Of course, there isn’t much dispute whether the overall level of security maintained by the large CSPs, especially in the portion of their cloud infrastructure that is compliant with FedRAMP, is better than the level of security required by the NERC CIP requirements that apply to medium and/or high impact BCS: without much doubt, it is better. But, as everyone involved with NERC CIP compliance knows all too well, what matters is whether the entity – or in this case, the CSP acting on their behalf – has complied with the exact wording of each requirement. For prescriptive requirements like CIP-007 R2 (patch management) and CIP-010 R1 (configuration management), it would simply be impossible for a CSP to do that.

However, there are some requirements for which it might be possible for a CSP to provide compliance evidence. These are what I call risk-based requirements, although they don’t all use the word “risk”. Examples of this are CIP-007 R3 (malware prevention), CIP-010 R4 (Transient Cyber Assets), and CIP-011 R1 (information protection program). If the evidence were designed to show that the NERC entity has developed a plan with the CSP how to address the risks applicable to the requirement in question and the CSP has carried out the plan, then my guess is it might be accepted, without having to change the CIP requirements at all.

But the fact that there are some requirements for which it might be possible to provide appropriate compliance evidence is irrelevant in the big picture. There is simply no way the NERC entity would be found compliant with the prescriptive requirements if they deployed medium and/or high impact BCS in the cloud. And no NERC entity is going to agree to do something that is guaranteed to make them non-compliant with even one requirement.

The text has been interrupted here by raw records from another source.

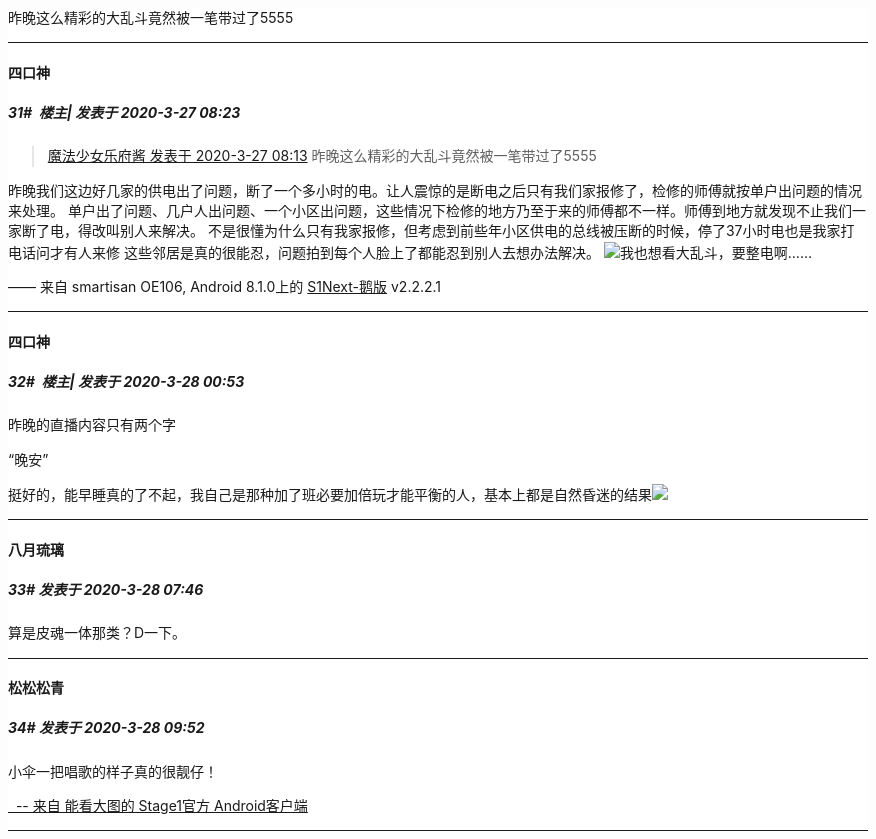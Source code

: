 
昨晚这么精彩的大乱斗竟然被一笔带过了5555


-----

####  四口神  
##### 31#         楼主| 发表于 2020-3-27 08:23


<blockquote><a href="httphttps://bbs.saraba1st.com/2b/forum.php?mod=redirect&amp;goto=findpost&amp;pid=46887580&amp;ptid=1920692" target="_blank">魔法少女乐府酱 发表于 2020-3-27 08:13</a>
昨晚这么精彩的大乱斗竟然被一笔带过了5555</blockquote>
昨晚我们这边好几家的供电出了问题，断了一个多小时的电。让人震惊的是断电之后只有我们家报修了，检修的师傅就按单户出问题的情况来处理。
单户出了问题、几户人出问题、一个小区出问题，这些情况下检修的地方乃至于来的师傅都不一样。师傅到地方就发现不止我们一家断了电，得改叫别人来解决。
不是很懂为什么只有我家报修，但考虑到前些年小区供电的总线被压断的时候，停了37小时电也是我家打电话问才有人来修
这些邻居是真的很能忍，问题拍到每个人脸上了都能忍到别人去想办法解决。
<img src="https://static.saraba1st.com/image/smiley/face2017/068.png" referrerpolicy="no-referrer">我也想看大乱斗，要整电啊……

—— 来自 smartisan OE106, Android 8.1.0上的 [S1Next-鹅版](https://github.com/ykrank/S1-Next/releases) v2.2.2.1


-----

####  四口神  
##### 32#         楼主| 发表于 2020-3-28 00:53


昨晚的直播内容只有两个字

“晚安”


挺好的，能早睡真的了不起，我自己是那种加了班必要加倍玩才能平衡的人，基本上都是自然昏迷的结果<img src="https://static.saraba1st.com/image/smiley/face2017/068.png" referrerpolicy="no-referrer">


-----

####  八月琉璃  
##### 33#       发表于 2020-3-28 07:46


算是皮魂一体那类？D一下。


-----

####  松松松青  
##### 34#       发表于 2020-3-28 09:52


小伞一把唱歌的样子真的很靓仔！

[  -- 来自 能看大图的 Stage1官方 Android客户端](https://www.coolapk.com/apk/140634)


-----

So is the solution to rewrite all the CIP requirements so they are all risk-based and can easily be “made to fit” with the cloud? This is essentially what the CIP Modifications Standards Drafting Team started to do in 2018 (although they were targeting virtualization at the time, not the cloud) – that is, until some large NERC entities made it clear they didn’t want to have to toss their entire CIP compliance programs – with all of the software, training, etc. they had invested in for CIP compliance – and start over. I described this sad story in this post in 2020. Thus, it’s safe to say that requiring all NERC entities to rewrite their CIP compliance programs is a non-starter.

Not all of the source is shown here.